夏の終わりになると、
「なんとなく身体がだるい」
「朝起きても疲れが取れない」
「肩こりや腰痛が強くなってきた」
「夜、眠りが浅い」
「冷房で身体が冷えている感じがする」
「食欲が落ちている」
このような不調を感じる方が増えてきます。
ただ、多くの方はこう考えます。
「夏だから仕方ない」
「涼しくなれば自然に戻る」
「少し休めば大丈夫」
「年齢的に疲れやすいのは仕方ない」
もちろん、夏は暑さだけでも身体に負担がかかります。
厚生労働省は、熱中症について「高温多湿な環境に長くいることで、体内の水分や塩分のバランスが崩れ、体温調節機能がうまく働かなくなり、体内に熱がこもった状態」と説明しています。夏の暑さは、それだけ身体の調整機能に負担をかけるものです。
しかし、夏の不調を「そのうち治る」と放置してしまうと、秋以降に疲れやすさ、肩こり、腰痛、睡眠の乱れとして残ってしまうことがあります。

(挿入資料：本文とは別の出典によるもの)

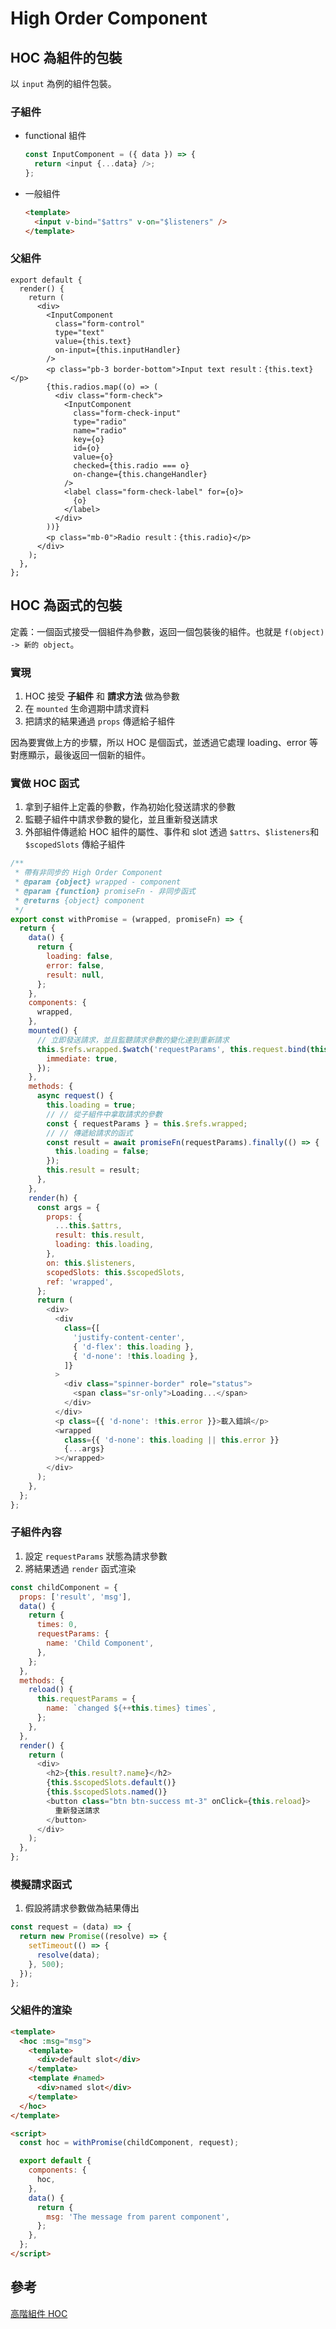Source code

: # High Order Component

## HOC 為組件的包裝

以 `input` 為例的組件包裝。

### 子組件

- functional 組件

  ```js
  const InputComponent = ({ data }) => {
    return <input {...data} />;
  };
  ```

- 一般組件

  ```html
  <template>
    <input v-bind="$attrs" v-on="$listeners" />
  </template>
  ```

### 父組件

```js{5,6,7,8,9,10,12,13,14,15,16,17,18,19,20,21,22,23,24,25,26,27,28}
export default {
  render() {
    return (
      <div>
        <InputComponent
          class="form-control"
          type="text"
          value={this.text}
          on-input={this.inputHandler}
        />
        <p class="pb-3 border-bottom">Input text result：{this.text}</p>
        {this.radios.map((o) => (
          <div class="form-check">
            <InputComponent
              class="form-check-input"
              type="radio"
              name="radio"
              key={o}
              id={o}
              value={o}
              checked={this.radio === o}
              on-change={this.changeHandler}
            />
            <label class="form-check-label" for={o}>
              {o}
            </label>
          </div>
        ))}
        <p class="mb-0">Radio result：{this.radio}</p>
      </div>
    );
  },
};
```

<try-box>
  <component-hoc-Common />
</try-box>

## HOC 為函式的包裝

定義：一個函式接受一個組件為參數，返回一個包裝後的組件。也就是 `f(object) -> 新的 object`。

### 實現

1. HOC 接受 **子組件** 和 **請求方法** 做為參數
1. 在 `mounted` 生命週期中請求資料
1. 把請求的結果通過 `props` 傳遞給子組件

因為要實做上方的步驟，所以 HOC 是個函式，並透過它處理 loading、error 等對應顯示，最後返回一個新的組件。

### 實做 HOC 函式

1. 拿到子組件上定義的參數，作為初始化發送請求的參數
1. 監聽子組件中請求參數的變化，並且重新發送請求
1. 外部組件傳遞給 HOC 組件的屬性、事件和 slot 透過 `$attrs`、`$listeners`和 `$scopedSlots` 傳給子組件

```js
/**
 * 帶有非同步的 High Order Component
 * @param {object} wrapped - component
 * @param {function} promiseFn - 非同步函式
 * @returns {object} component
 */
export const withPromise = (wrapped, promiseFn) => {
  return {
    data() {
      return {
        loading: false,
        error: false,
        result: null,
      };
    },
    components: {
      wrapped,
    },
    mounted() {
      // 立即發送請求，並且監聽請求參數的變化達到重新請求
      this.$refs.wrapped.$watch('requestParams', this.request.bind(this), {
        immediate: true,
      });
    },
    methods: {
      async request() {
        this.loading = true;
        // // 從子組件中拿取請求的參數
        const { requestParams } = this.$refs.wrapped;
        // // 傳遞給請求的函式
        const result = await promiseFn(requestParams).finally(() => {
          this.loading = false;
        });
        this.result = result;
      },
    },
    render(h) {
      const args = {
        props: {
          ...this.$attrs,
          result: this.result,
          loading: this.loading,
        },
        on: this.$listeners,
        scopedSlots: this.$scopedSlots,
        ref: 'wrapped',
      };
      return (
        <div>
          <div
            class={[
              'justify-content-center',
              { 'd-flex': this.loading },
              { 'd-none': !this.loading },
            ]}
          >
            <div class="spinner-border" role="status">
              <span class="sr-only">Loading...</span>
            </div>
          </div>
          <p class={{ 'd-none': !this.error }}>載入錯誤</p>
          <wrapped
            class={{ 'd-none': this.loading || this.error }}
            {...args}
          ></wrapped>
        </div>
      );
    },
  };
};
```

### 子組件內容

1. 設定 `requestParams` 狀態為請求參數
1. 將結果透過 `render` 函式渲染

```js
const childComponent = {
  props: ['result', 'msg'],
  data() {
    return {
      times: 0,
      requestParams: {
        name: 'Child Component',
      },
    };
  },
  methods: {
    reload() {
      this.requestParams = {
        name: `changed ${++this.times} times`,
      };
    },
  },
  render() {
    return (
      <div>
        <h2>{this.result?.name}</h2>
        {this.$scopedSlots.default()}
        {this.$scopedSlots.named()}
        <button class="btn btn-success mt-3" onClick={this.reload}>
          重新發送請求
        </button>
      </div>
    );
  },
};
```

### 模擬請求函式

1. 假設將請求參數做為結果傳出

```js
const request = (data) => {
  return new Promise((resolve) => {
    setTimeout(() => {
      resolve(data);
    }, 500);
  });
};
```

### 父組件的渲染

```html
<template>
  <hoc :msg="msg">
    <template>
      <div>default slot</div>
    </template>
    <template #named>
      <div>named slot</div>
    </template>
  </hoc>
</template>

<script>
  const hoc = withPromise(childComponent, request);

  export default {
    components: {
      hoc,
    },
    data() {
      return {
        msg: 'The message from parent component',
      };
    },
  };
</script>
```

<try-box>
  <component-hoc-WithPromise />
</try-box>

## 參考

[高階組件 HOC](https://zhuanlan.zhihu.com/p/126552443)
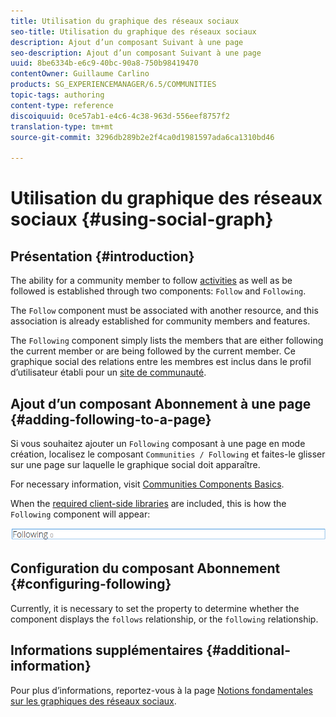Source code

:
 ```yaml
---
title: Utilisation du graphique des réseaux sociaux
seo-title: Utilisation du graphique des réseaux sociaux
description: Ajout d’un composant Suivant à une page
seo-description: Ajout d’un composant Suivant à une page
uuid: 8be6334b-e6c9-40bc-90a8-750b98419470
contentOwner: Guillaume Carlino
products: SG_EXPERIENCEMANAGER/6.5/COMMUNITIES
topic-tags: authoring
content-type: reference
discoiquuid: 0ce57ab1-e4c6-4c38-963d-556eef8757f2
translation-type: tm+mt
source-git-commit: 3296db289b2e2f4ca0d1981597ada6ca1310bd46

---
```



# Utilisation du graphique des réseaux sociaux {#using-social-graph}

## Présentation {#introduction}

The ability for a community member to follow [activities](activities.md) as well as be followed is established through two components: `Follow` and `Following`.

The `Follow` component must be associated with another resource, and this association is already established for community members and features.

The `Following` component simply lists the members that are either following the current member or are being followed by the current member. Ce graphique social des relations entre les membres est inclus dans le profil d’utilisateur établi pour un [site de communauté](overview.md#communitiessites).

## Ajout d’un composant Abonnement à une page {#adding-following-to-a-page}

Si vous souhaitez ajouter un `Following` composant à une page en mode création, localisez le composant `Communities / Following` et faites-le glisser sur une page sur laquelle le graphique social doit apparaître.

For necessary information, visit [Communities Components Basics](basics.md).

When the [required client-side libraries](essentials-socialgraph.md#essentials-for-client-side) are included, this is how the `Following` component will appear:

![chlimage_1-447](assets/chlimage_1-447.png)

## Configuration du composant Abonnement {#configuring-following}

Currently, it is necessary to set the property to determine whether the component displays the `follows` relationship, or the `following` relationship.

## Informations supplémentaires {#additional-information}

Pour plus d’informations, reportez-vous à la page [Notions fondamentales sur les graphiques des réseaux sociaux](essentials-socialgraph.md).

大切なのは、不調が強くなる前に、身体が出している小さなサインに気づくことです。
夏の不調は、身体が頑張り続けた結果
夏の身体は、思っている以上に働いています。
暑い外に出れば、汗をかいて体温を下げようとします。
冷房の効いた室内に入れば、身体が冷えすぎないように調整します。
夜は寝苦しく、睡眠が浅くなりやすい。
冷たい飲み物や食事が増え、胃腸にも負担がかかりやすい。
このような状態が何日も続くと、身体は休む間もなく調整を続けます。
特に、仕事、家事、家族のサポートなどで自分のことを後回しにしている方は、不調に気づいても無理をしがちです。
でも、身体は正直です。
疲れやすい。
肩が重い。
腰がだるい。
眠りが浅い。
朝スッキリしない。
これらは、身体が「少し整えてほしい」と伝えているサインかもしれません。
放置した未来① 秋になっても疲れが抜けない
夏の不調を放置すると、まず起こりやすいのが疲労感の長引きです。
「涼しくなったのに身体が重い」
「朝から疲れている」
「やる気が出ない」
「少し動いただけで疲れる」
このような状態になることがあります。
その原因の一つが、睡眠による回復不足です。
厚生労働省の「健康づくりのための睡眠ガイド2023」では、睡眠時間は睡眠の量を反映する指標であり、睡眠休養感は睡眠の質を反映する指標とされています。また、睡眠休養感の低下は疲労感の増加とも関連すると説明されています。
つまり、ただ長く寝ればよいわけではありません。
夏の寝苦しさや冷房による冷えで、睡眠の質が下がったままだと、秋になっても身体が回復しにくくなることがあります。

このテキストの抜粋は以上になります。